La dégradation des relations bilatérales (2013-2022)

La dissolution du CEMOG, un comité d’état-major opérationnel conjoint établi en 2010 à Tamanrasset, marque une rupture majeure souvent sous estimée. Cette dissolution résulte de l’intervention française au Mali en 2013 (opération Serval), perçue par les services comme une manœuvre unilatérale orchestrée par la DGSE même si le président français d’alors, François Hollande, avait obtenu un feu orange du Président Bouteflika en faveur de cette intervention. Depuis, les services français et algériens se livrent une guerre feutrée, multipliant les opérations de représailles. 

Bien que les deux pays aient maintenu des coopérations sécuritaires historiques et qu’Emmanuel Macron, parvenu au pouvoir en 2017, ait tenté une alliance privilégiée avec le Président tebboune, élu à la fin de 2019, les tensions n’ont jmaias cessé. La méfiance des services français à l’égard de leurs homologues algériens est renforcée par l’absence de centralisation dans la prise de décisions en Algérie. De leur côté, les services algériens facilitent l’accès des mercenaires russes de Wagner au nord du Mali, une réponse implicite aux opérations françaises dans la région.

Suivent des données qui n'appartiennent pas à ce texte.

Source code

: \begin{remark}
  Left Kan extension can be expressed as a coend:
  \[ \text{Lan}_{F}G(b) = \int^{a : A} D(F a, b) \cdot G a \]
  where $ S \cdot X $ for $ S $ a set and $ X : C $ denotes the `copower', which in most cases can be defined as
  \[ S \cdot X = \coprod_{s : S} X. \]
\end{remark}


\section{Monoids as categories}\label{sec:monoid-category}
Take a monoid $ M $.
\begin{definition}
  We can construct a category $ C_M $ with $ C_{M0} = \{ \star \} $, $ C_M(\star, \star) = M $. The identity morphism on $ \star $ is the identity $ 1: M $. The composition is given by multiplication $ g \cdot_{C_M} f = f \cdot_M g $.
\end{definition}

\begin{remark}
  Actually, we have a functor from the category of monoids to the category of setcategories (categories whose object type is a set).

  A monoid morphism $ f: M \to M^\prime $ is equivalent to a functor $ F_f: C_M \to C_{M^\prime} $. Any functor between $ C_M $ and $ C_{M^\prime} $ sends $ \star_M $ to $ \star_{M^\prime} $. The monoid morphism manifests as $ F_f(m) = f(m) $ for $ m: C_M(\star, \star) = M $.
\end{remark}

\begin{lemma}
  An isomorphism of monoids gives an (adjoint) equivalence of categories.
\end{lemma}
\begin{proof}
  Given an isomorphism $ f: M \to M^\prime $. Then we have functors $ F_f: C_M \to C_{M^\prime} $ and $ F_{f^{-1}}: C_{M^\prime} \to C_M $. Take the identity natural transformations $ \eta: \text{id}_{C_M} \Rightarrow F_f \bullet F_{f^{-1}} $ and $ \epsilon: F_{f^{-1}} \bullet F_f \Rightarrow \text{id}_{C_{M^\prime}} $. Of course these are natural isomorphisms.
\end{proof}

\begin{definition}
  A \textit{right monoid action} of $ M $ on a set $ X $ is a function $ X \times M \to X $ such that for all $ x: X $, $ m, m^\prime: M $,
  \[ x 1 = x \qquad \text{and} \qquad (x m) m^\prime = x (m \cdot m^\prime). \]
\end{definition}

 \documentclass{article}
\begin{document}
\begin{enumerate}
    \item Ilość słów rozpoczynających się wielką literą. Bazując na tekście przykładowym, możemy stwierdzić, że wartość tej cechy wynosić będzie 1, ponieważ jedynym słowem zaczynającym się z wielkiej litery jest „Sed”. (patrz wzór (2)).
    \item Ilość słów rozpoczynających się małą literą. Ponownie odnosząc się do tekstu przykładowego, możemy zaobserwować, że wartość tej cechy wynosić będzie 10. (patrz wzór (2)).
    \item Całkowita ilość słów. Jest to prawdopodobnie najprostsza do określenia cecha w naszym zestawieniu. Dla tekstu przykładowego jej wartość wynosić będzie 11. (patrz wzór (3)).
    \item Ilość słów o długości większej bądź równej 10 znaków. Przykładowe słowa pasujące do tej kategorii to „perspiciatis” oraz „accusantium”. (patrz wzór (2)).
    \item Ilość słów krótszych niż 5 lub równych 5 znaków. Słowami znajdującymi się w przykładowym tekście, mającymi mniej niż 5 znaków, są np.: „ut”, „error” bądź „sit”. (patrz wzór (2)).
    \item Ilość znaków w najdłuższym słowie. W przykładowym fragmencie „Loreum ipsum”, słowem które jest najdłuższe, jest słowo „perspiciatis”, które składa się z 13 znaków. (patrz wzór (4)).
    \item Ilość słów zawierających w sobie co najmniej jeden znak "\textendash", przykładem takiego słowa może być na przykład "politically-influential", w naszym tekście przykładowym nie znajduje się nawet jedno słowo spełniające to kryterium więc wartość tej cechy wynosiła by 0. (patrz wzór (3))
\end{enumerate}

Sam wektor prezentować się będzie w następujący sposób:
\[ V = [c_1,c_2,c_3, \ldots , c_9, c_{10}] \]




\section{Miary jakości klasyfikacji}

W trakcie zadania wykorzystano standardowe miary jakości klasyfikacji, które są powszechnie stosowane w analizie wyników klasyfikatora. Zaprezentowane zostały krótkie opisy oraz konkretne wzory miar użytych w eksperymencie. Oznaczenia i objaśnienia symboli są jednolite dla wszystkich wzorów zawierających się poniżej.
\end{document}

La montée des tensions (2022-2023)

Le 23 janvier 2023, le chef d’état-major algérien effectue une visite à Paris, la première en 17 ans. Ce déplacement, présenté comme une tentative de rapprochement, est la première en 17 ans d’un patron de l’armée algérienne. L’Algérie est sur le point d’augmenter son budget militaire de 130%, d’après l’avant-projet de loi de finances dont Mondafrique a une copie. Une façon de financer son ambition de rester un acteur de premier plan au Sahel, qui devrait être au coeur des discussions entre le général Chengriha et les Français Le budget du département de la Défense passera d’environ dix milliards de dollars, un niveau qu’il n’a pas dépassé depuis au moins huit ans, à 22,6 milliards de dollars, un montant jamais égalé depuis l’indépendance du pays et équivalent au budget de l’Etat tunisien, tout en étant le plus élevé d’Afrique.

Cette visite qui ne fera pas date malgré une rencontre entre le patron de l’armée algérienne et Emmanuel Macron ne provoquera aucun réchauffement de la relation bilatérlae, bien au contraire.

Un epu plus d’un an plus tar, la reconnaissance officielle par la France du plan marocain pour le Sahara occidental en juillet 2022 surprend Alger. Cette position est considérée comme une trahison par le régime algérien, qui voit en elle un alignement sur les intérêts marocains au détriment de ses propres revendications.

Ce n’est pas tout. Amira Bouraoui, militante algérienne, figure connue du Hirak (le mouvement populaire de contestation en Algérie), a été au centre d’un incident diplomatique majeur entre Paris et Alger en février 2022. Recherchée par les autorités algériennes pour ses critiques ouvertes du régime, elle se réfugie en Tunisie pour éviter une condamnation judiciaire en Algérie.

Alors que Bouraoui était sous le coup d’une interdiction de quitter le territoire tunisien, elle est exfiltrée vers la France par des réseaux diplomatiques français. L’opération, orchestrée de manière discrète, est perçue par Alger comme une violation flagrante de sa souveraineté et une ingérence dans ses affaires internes.

  • L’Algérie réagit violemment à cet incident, accusant la France d’avoir organisé cette fuite et de protéger une personne considérée comme « hostile à l’État algérien ».
  • En représailles, Alger rappelle son ambassadeur à Paris, marquant une nouvelle escalade dans les tensions bilatérales.
  • Du côté français, la décision est justifiée comme une mesure humanitaire, mais elle met en lumière les désaccords profonds sur les questions de droits de l’Homme et de souveraineté.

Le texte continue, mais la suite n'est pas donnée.